Dia menjawabku ketus “atuhda kamu juga udah gadis, yang kayak gitu jangan dilupain, jadi gadis mah harus rapi”
“eh bentar, kok anak mamah teh makin cantik ya?”
Hehe. Jujur, Itu adalah ungkapan terbaik yang pernah ku dengar, entah jujur atau bukan. Ibu kandungku saja tak pernah bertutur serupa. Sebentar, aku lupa suatu hal.

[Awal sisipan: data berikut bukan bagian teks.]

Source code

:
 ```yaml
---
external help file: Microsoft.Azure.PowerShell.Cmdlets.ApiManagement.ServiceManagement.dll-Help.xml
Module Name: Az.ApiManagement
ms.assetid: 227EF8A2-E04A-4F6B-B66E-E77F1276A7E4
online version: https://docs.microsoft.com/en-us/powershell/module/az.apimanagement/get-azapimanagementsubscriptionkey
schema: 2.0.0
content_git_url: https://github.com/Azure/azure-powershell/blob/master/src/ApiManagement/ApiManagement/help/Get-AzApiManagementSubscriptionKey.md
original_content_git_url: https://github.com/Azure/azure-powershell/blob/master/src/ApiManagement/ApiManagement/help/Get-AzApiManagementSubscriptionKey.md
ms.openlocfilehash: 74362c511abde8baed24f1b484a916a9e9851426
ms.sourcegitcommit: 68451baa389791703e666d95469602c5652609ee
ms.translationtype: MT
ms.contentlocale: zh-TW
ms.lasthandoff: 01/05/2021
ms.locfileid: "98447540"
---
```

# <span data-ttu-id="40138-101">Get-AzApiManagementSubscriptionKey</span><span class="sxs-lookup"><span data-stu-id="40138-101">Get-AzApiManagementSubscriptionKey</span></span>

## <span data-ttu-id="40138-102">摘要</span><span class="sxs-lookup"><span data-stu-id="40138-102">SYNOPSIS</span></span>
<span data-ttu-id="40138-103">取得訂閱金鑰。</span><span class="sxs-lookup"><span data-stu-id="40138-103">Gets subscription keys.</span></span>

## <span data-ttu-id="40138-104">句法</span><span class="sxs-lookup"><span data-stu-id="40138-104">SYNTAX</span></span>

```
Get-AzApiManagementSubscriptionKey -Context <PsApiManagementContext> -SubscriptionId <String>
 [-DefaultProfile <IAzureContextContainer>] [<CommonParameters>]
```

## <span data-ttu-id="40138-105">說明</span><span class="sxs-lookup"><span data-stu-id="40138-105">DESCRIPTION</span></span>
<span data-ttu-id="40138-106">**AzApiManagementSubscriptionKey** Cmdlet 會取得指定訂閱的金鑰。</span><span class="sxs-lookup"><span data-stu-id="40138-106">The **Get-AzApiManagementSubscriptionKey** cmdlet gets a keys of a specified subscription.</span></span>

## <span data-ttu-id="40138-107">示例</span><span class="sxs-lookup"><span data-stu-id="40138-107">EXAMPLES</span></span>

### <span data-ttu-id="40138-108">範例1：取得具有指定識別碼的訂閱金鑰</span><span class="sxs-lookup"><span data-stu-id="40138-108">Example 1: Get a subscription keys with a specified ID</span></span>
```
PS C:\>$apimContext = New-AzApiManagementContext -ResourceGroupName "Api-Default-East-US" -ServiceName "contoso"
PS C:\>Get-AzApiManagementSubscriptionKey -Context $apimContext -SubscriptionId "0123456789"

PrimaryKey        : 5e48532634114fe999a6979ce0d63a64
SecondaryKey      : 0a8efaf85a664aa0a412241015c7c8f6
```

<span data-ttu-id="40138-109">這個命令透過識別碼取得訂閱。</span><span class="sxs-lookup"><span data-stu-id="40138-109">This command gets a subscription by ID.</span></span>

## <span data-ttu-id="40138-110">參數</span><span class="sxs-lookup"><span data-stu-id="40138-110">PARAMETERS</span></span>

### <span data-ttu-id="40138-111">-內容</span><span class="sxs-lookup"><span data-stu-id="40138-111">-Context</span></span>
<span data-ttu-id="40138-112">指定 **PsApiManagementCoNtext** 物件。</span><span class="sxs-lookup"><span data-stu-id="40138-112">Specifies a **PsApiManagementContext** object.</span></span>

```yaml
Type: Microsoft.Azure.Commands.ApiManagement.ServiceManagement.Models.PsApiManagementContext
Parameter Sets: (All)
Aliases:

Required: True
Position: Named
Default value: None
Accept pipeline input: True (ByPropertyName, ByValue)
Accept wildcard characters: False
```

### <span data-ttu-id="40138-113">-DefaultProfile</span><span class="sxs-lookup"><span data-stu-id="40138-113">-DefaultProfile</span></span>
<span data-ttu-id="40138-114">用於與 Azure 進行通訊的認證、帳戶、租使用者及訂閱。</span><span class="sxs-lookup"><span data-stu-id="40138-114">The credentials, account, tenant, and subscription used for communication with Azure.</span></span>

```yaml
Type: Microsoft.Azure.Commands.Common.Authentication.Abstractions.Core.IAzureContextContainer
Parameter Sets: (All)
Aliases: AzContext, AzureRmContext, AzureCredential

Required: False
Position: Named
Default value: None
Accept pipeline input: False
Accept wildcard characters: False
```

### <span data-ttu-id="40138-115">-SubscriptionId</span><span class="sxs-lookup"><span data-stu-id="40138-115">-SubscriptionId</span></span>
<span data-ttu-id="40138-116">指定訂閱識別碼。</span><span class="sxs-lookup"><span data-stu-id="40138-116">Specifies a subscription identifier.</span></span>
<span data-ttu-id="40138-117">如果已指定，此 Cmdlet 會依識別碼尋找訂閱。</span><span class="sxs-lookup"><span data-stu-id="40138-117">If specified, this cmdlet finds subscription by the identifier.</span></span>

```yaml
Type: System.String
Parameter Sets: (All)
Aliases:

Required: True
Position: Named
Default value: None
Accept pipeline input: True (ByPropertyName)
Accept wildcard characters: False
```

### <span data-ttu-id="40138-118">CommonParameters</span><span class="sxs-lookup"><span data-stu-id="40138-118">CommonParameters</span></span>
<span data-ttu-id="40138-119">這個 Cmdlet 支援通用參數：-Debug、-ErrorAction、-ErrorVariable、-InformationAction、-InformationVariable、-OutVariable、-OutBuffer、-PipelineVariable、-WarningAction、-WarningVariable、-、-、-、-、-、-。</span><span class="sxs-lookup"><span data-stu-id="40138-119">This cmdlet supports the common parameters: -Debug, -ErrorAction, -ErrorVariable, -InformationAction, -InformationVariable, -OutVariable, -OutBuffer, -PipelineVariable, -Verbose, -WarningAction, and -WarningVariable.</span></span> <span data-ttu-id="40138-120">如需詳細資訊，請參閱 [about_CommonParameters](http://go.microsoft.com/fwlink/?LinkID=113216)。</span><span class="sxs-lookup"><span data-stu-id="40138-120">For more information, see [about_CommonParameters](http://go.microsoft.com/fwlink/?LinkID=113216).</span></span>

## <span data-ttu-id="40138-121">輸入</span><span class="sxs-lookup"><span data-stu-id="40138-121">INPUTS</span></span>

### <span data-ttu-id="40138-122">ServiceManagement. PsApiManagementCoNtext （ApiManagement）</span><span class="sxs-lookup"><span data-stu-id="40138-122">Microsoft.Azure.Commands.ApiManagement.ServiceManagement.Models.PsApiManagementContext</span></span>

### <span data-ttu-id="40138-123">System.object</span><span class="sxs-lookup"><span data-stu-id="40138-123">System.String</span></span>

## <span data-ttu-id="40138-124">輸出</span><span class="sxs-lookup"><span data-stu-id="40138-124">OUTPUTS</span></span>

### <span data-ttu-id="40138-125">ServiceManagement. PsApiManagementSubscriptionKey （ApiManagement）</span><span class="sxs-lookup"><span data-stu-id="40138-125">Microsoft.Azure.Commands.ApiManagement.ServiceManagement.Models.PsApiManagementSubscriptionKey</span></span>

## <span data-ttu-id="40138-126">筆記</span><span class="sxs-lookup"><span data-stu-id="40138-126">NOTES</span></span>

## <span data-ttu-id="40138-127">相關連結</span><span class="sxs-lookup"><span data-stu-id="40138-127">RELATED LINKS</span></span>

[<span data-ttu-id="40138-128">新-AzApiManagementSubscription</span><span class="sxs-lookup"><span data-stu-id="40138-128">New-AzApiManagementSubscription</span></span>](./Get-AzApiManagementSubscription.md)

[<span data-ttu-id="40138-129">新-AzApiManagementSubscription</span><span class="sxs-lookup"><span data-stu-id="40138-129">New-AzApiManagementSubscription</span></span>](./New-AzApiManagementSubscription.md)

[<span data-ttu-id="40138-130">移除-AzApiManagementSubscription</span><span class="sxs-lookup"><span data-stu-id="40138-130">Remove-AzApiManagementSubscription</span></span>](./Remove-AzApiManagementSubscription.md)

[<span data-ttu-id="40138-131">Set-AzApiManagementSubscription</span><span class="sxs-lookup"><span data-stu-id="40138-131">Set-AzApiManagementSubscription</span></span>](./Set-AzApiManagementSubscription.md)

Keputusanku pergi merantau ke pulau seberang meninggalkan banyak resiko yang harus ditanggung. Pertama, jauh dengan mama kandung, yah.. siapa lagi yang akan cerewet disana?
Kedua, suasana dingin ini, gak bisa aku rasain disana.
Dan
Ketiga, aku harus cari lagi orang baru yang bisa aku berbagi cerita dengannya. Aku pasti rindu mamah Ni.
Di Lampung, aku bersama ibu angkatku yang lain. Persis mama, cerewet… cerewet binggo.
Aku mulai lupa kabar ibu angkatku, mulai keasyikan bertemu teman baru, saudara baru tapi, bukan pacar baru.


Pertengahan tahun 2013
Ku terima pesan singkat, ibu angkatku (mamah ni) menyerah dari penyakitnya. Allah sudah menugaskan sang maut menjemputnya. Aku langsung pulang kampung. Aku dibuat kaku dan sangat melankolis dengan simpuhan persis Desember kala itu, perbedaannya hanyalah.. kali ini simpuhanku bukan di depan rumahnya, namun dihadapan tubuh kakunya. Aku tidak menangis, aku hanya terluka, terluka sangat dalam. Dalam, sangat dalam. Bahkan air mataku saja tidak dapat menggambarkannya.
Desember kala itu, sesuatu yang kulupa harus kubayar mahal. Sebuah kalimat “selamat hari ibu”, tergantikan oleh.. “selamat tinggal, ibu”.


19 Desember 2014
Menjelang hari ibu… itu berarti akan kuingat kembali detik-detik kehilangan itu, lagi. Luka itu, lagi. Tidak, bukan dengan tangisan ini, tapi tentang doa yang kututur dalam lirih. Buatku, ibu bukan sahabat, tapi lebih dari itu. Ibu bukan orang tua, tapi lebih dari itu. Ibu bukan keluarga, tapi lebih dari itu. Ibu adalah gelar tertinggi untuk seseorang dengan peran terbaik dalam hidup kamu.
Jangankan kehilangannya, melihat keriput yang sudah mengerut jelas saja sudah sangat menyedihkan. Jangan buat terlambat membahagiakannya, karena kita tidak akan pernah tahu… berapa lagi jatah detik yang Allah beri untuk mereka.
Selamat hari ibu, mama.. terimakasih.